Start of Given records
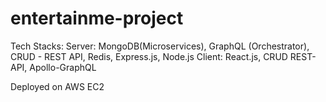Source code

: # entertainme-project
Tech Stacks:
Server: MongoDB(Microservices), GraphQL (Orchestrator), CRUD - REST API, Redis, Express.js, Node.js
Client: React.js, CRUD REST-API, Apollo-GraphQL

Deployed on AWS EC2
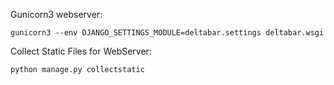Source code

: Gunicorn3 webserver:

    gunicorn3 --env DJANGO_SETTINGS_MODULE=deltabar.settings deltabar.wsgi

Collect Static Files for WebServer:

    python manage.py collectstatic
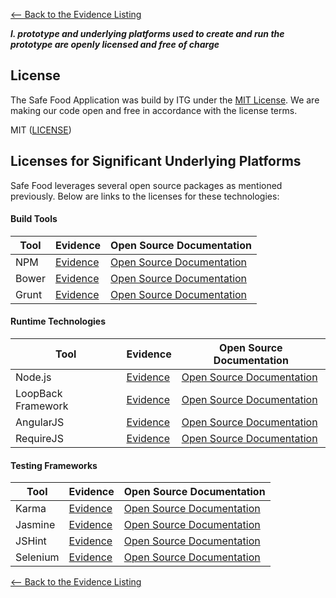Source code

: [<-- Back to the Evidence Listing](https://github.com/itgfirm/safe-food/edit/master/Evidence)

***l. prototype and underlying platforms used to create and run the prototype are openly licensed and free of charge***

## License
The Safe Food Application was build by ITG under the [MIT License](http://opensource.org/licenses/MIT).  We are making our code open and free in accordance with the license terms.

MIT ([LICENSE](https://github.com/itgfirm/safe-food/blob/master/LICENSE))

## Licenses for Significant Underlying Platforms
Safe Food leverages several open source packages as mentioned previously. Below are links to the licenses for these technologies:

#### Build Tools

|Tool|Evidence|Open Source Documentation|
|---|---|---|
|NPM|[Evidence](https://github.com/itgfirm/safe-food/blob/master/package.json)|[Open Source Documentation](https://www.npmjs.com/policies/npm-license)|
|Bower|[Evidence](https://github.com/itgfirm/safe-food/blob/master/bower.json)|[Open Source Documentation](https://github.com/bower/bower/blob/master/LICENSE)  |
|Grunt|[Evidence](https://github.com/itgfirm/safe-food/blob/master/Gruntfile.js)|[Open Source Documentation](https://github.com/gruntjs/grunt/blob/master/LICENSE-MIT)|

#### Runtime Technologies
|Tool|Evidence|Open Source Documentation|
|---|---|---|
|Node.js|[Evidence](https://github.com/itgfirm/safe-food/blob/master/package.json)|[Open Source Documentation](https://github.com/joyent/node/blob/master/LICENSE)|
|LoopBack Framework|[Evidence](https://github.com/itgfirm/safe-food/blob/master/server/server.js)|[Open Source Documentation](https://github.com/strongloop/loopback/blob/master/LICENSE)|
|AngularJS|[Evidence](https://github.com/itgfirm/safe-food/blob/master/client/scripts/app.js)|[Open Source Documentation](https://github.com/angular/angular.js/blob/master/LICENSE)|
|RequireJS|[Evidence](https://github.com/itgfirm/safe-food/blob/master/client/scripts/main.js)|[Open Source Documentation](https://github.com/jrburke/requirejs/blob/master/LICENSE) |

#### Testing Frameworks
|Tool|Evidence|Open Source Documentation|
|---|---|---|
|Karma|[Evidence](https://github.com/itgfirm/safe-food/blob/master/client/test/karma.conf.js)|[Open Source Documentation](https://github.com/karma-runner/karma/blob/master/LICENSE)|
|Jasmine|[Evidence](https://github.com/itgfirm/safe-food/blob/master/client/test/karma.conf.js)|[Open Source Documentation](https://github.com/jasmine/jasmine/blob/master/MIT.LICENSE)|
|JSHint|[Evidence](https://github.com/itgfirm/safe-food/blob/master/.jshintrc)|[Open Source Documentation](https://github.com/jshint/jshint/blob/master/LICENSE)|
|Selenium|[Evidence](https://github.com/itgfirm/safe-food/tree/master/test/selenium)|[Open Source Documentation](https://github.com/SeleniumHQ/selenium/blob/master/LICENSE)|


[<-- Back to the Evidence Listing](https://github.com/itgfirm/safe-food/edit/master/Evidence)
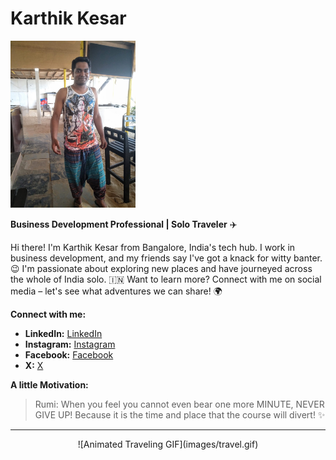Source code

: # Karthik Kesar

<img src="karthik-kesar.jpg" alt="Karthik Kesar" width="200">

**Business Development Professional | Solo Traveler** ✈️ 

Hi there! I'm Karthik Kesar from Bangalore, India's tech hub. I work in business development, and my friends say I've got a knack for witty banter. 😉 I'm passionate about exploring new places and have journeyed across the whole of India solo. 🇮🇳 Want to learn more? Connect with me on social media – let's see what adventures we can share! 🌍

**Connect with me:**

*  **LinkedIn:** [LinkedIn](https://www.linkedin.com/in/karthik-kesar-06a2a129?utm_source=share&utm_campaign=share_via&utm_content=profile&utm_medium=android_app)
*  **Instagram:** [Instagram](https://www.instagram.com/karthik.kesar/profilecard/?igsh=dmh4a29uNm4wODRu)
*  **Facebook:** [Facebook](https://www.facebook.com/share/UrAcMi5rbgCzxynn/)
*  **X:** [X](https://x.com/rehamania?t=YsscXyKH20FWeENXJVg9Xw&s=09)

**A little Motivation:**

> Rumi: When you feel you cannot even bear one more MINUTE, NEVER GIVE UP! Because it is the time and place that the course will divert! ✨

---

<div align="center">
  ![Animated Traveling GIF](images/travel.gif) 
</div>

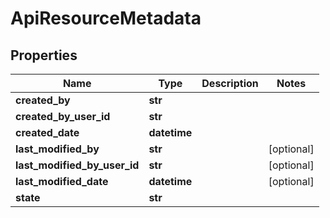 # ApiResourceMetadata

## Properties
| Name | Type | Description | Notes |
| ------------ | ------------- | ------------- | ------------- |
| **created_by** | **str** |  |  |
| **created_by_user_id** | **str** |  |  |
| **created_date** | **datetime** |  |  |
| **last_modified_by** | **str** |  | [optional]  |
| **last_modified_by_user_id** | **str** |  | [optional]  |
| **last_modified_date** | **datetime** |  | [optional]  |
| **state** | **str** |  |  |


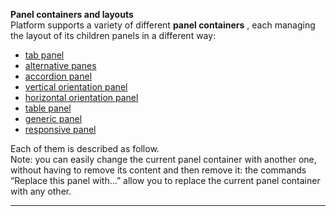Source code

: **Panel containers and layouts**  
Platform supports a variety of different  **panel containers** , each managing the layout of its children panels in a different way:

* [tab panel](/layout/table-panel.md)
* [alternative panes](/layout/alternative-panel.md)
* [accordion panel](/layout/accordion-panel.md)
* [vertical orientation panel](/layout/vertical-orientation-panel.md)
* [horizontal orientation panel](/layout/horizontal-orientation-panel.md)
* [table panel](/layout/table-panel.md)
* [generic panel](/layout/ggeneric-panel.md)
* [responsive panel](/layout/responsive-panel.md)

Each of them is described as follow.  
Note: you can easily change the current panel container with another one, without having to remove its content and then remove it: the commands “Replace this panel with…” allow you to replace the current panel container with any other.

---



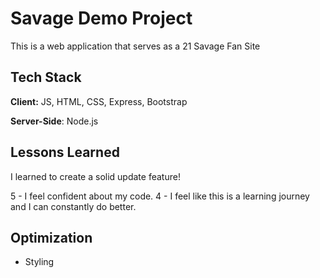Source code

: # Savage Demo Project

This is a web application that serves as a 21 Savage Fan Site



## Tech Stack

**Client:** JS, HTML, CSS, Express, Bootstrap

**Server-Side**: Node.js


## Lessons Learned


I learned to create a solid update feature!

5 - I feel confident about my code.
4 - I feel like this is a learning journey and I can constantly do better. 

## Optimization 

- Styling
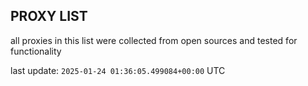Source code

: ## PROXY LIST

all proxies in this list were collected from open sources and tested for functionality

last update: `2025-01-24 01:36:05.499084+00:00` UTC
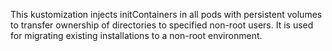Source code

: This kustomization injects initContainers in all pods with persistent volumes to transfer ownership of directories to
specified non-root users. It is used for migrating existing installations to a non-root environment.
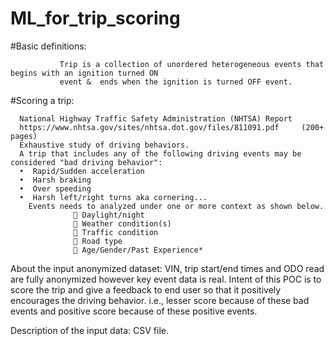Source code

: # ML_for_trip_scoring

#Basic definitions:

               Trip is a collection of unordered heterogeneous events that begins with an ignition turned ON
               event &  ends when the ignition is turned OFF event. 

#Scoring a trip:

      National Highway Traffic Safety Administration (NHTSA) Report
      https://www.nhtsa.gov/sites/nhtsa.dot.gov/files/811091.pdf     (200+ pages)
      Exhaustive study of driving behaviors.
      A trip that includes any of the following driving events may be considered "bad driving behavior":
      •	 Rapid/Sudden acceleration
      •	 Harsh braking
      •	 Over speeding
      •	 Harsh left/right turns aka cornering...
        Events needs to analyzed under one or more context as shown below.
                  	Daylight/night
                  	Weather condition(s)
                  	Traffic condition
                  	Road type
                  	Age/Gender/Past Experience*
                  
About the input anonymized dataset:
          VIN, trip start/end times and ODO read are fully anonymized however key event data is real.
   Intent of this POC is to score the trip and give a feedback to end user so that it positively encourages the driving behavior.
   i.e., lesser score because of these bad events and positive score because of these positive events.
   
   Description of the input data: CSV file.

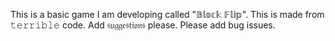 This is a basic game I am developing called "𝔹𝕝𝕠𝕔𝕜 𝔽𝕝𝕚𝕡".
This is made from 𝚝𝚎𝚛𝚛𝚒𝚋𝚕𝚎 code.
Add 𝔰𝔲𝔤𝔤𝔢𝔰𝔱𝔦𝔬𝔫𝔰 please. Please add bug issues.

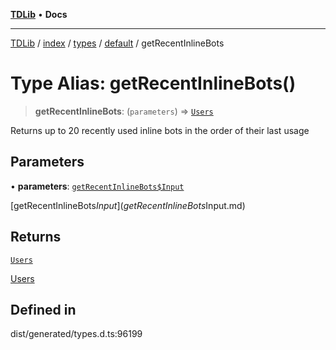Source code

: [**TDLib**](../../../../../../README.md) • **Docs**

***

[TDLib](../../../../../../modules.md) / [index](../../../../../README.md) / [types](../../../README.md) / [default](../README.md) / getRecentInlineBots

# Type Alias: getRecentInlineBots()

> **getRecentInlineBots**: (`parameters`) => [`Users`](Users-1.md)

Returns up to 20 recently used inline bots in the order of their last usage

## Parameters

• **parameters**: [`getRecentInlineBots$Input`](getRecentInlineBots$Input.md)

[getRecentInlineBots$Input](getRecentInlineBots$Input.md)

## Returns

[`Users`](Users-1.md)

[Users](Users-1.md)

## Defined in

dist/generated/types.d.ts:96199

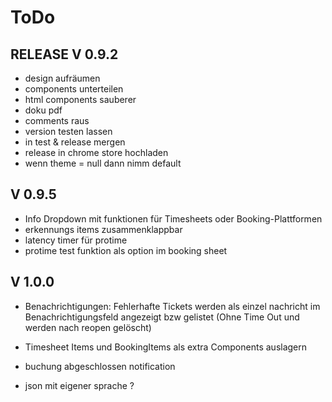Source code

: # ToDo

## RELEASE V 0.9.2

 - design aufräumen
 - components unterteilen
 - html components sauberer
 - doku pdf
 - comments raus
 - version testen lassen
 - in test & release mergen
 - release in chrome store hochladen 
 - wenn theme = null dann nimm default

## V 0.9.5

 - Info Dropdown mit funktionen für Timesheets oder Booking-Plattformen
 - erkennungs items zusammenklappbar
 - latency timer für protime
 - protime test funktion als option im booking sheet
 
## V 1.0.0

 - Benachrichtigungen: Fehlerhafte Tickets werden als einzel nachricht im Benachrichtigungsfeld angezeigt bzw gelistet (Ohne Time Out und werden nach reopen gelöscht)
 - Timesheet Items und BookingItems als extra Components auslagern
 - buchung abgeschlossen notification
 
 - json mit eigener sprache ?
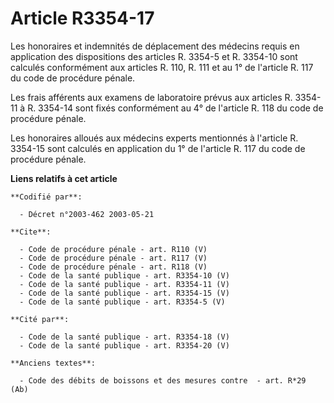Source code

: # Article R3354-17

Les honoraires et indemnités de déplacement des médecins requis en application des dispositions des articles R. 3354-5 et R.
3354-10 sont calculés conformément aux articles R. 110, R. 111 et au 1° de l'article R. 117 du code de procédure pénale. 

Les frais afférents aux examens de laboratoire prévus aux articles R. 3354-11 à R. 3354-14 sont fixés conformément au 4° de
l'article R. 118 du code de procédure pénale. 

Les honoraires alloués aux médecins experts mentionnés à l'article R. 3354-15 sont calculés en application du 1° de l'article
R. 117 du code de procédure pénale.

**Liens relatifs à cet article**

	**Codifié par**:

	  - Décret n°2003-462 2003-05-21

	**Cite**:

	  - Code de procédure pénale - art. R110 (V)
	  - Code de procédure pénale - art. R117 (V)
	  - Code de procédure pénale - art. R118 (V)
	  - Code de la santé publique - art. R3354-10 (V)
	  - Code de la santé publique - art. R3354-11 (V)
	  - Code de la santé publique - art. R3354-15 (V)
	  - Code de la santé publique - art. R3354-5 (V)

	**Cité par**:

	  - Code de la santé publique - art. R3354-18 (V)
	  - Code de la santé publique - art. R3354-20 (V)

	**Anciens textes**:

	  - Code des débits de boissons et des mesures contre  - art. R*29 (Ab)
End of Given records
## Problem statement
Please count the lines in the records that contain "update" and reply with the count alone.

## Exercise response
2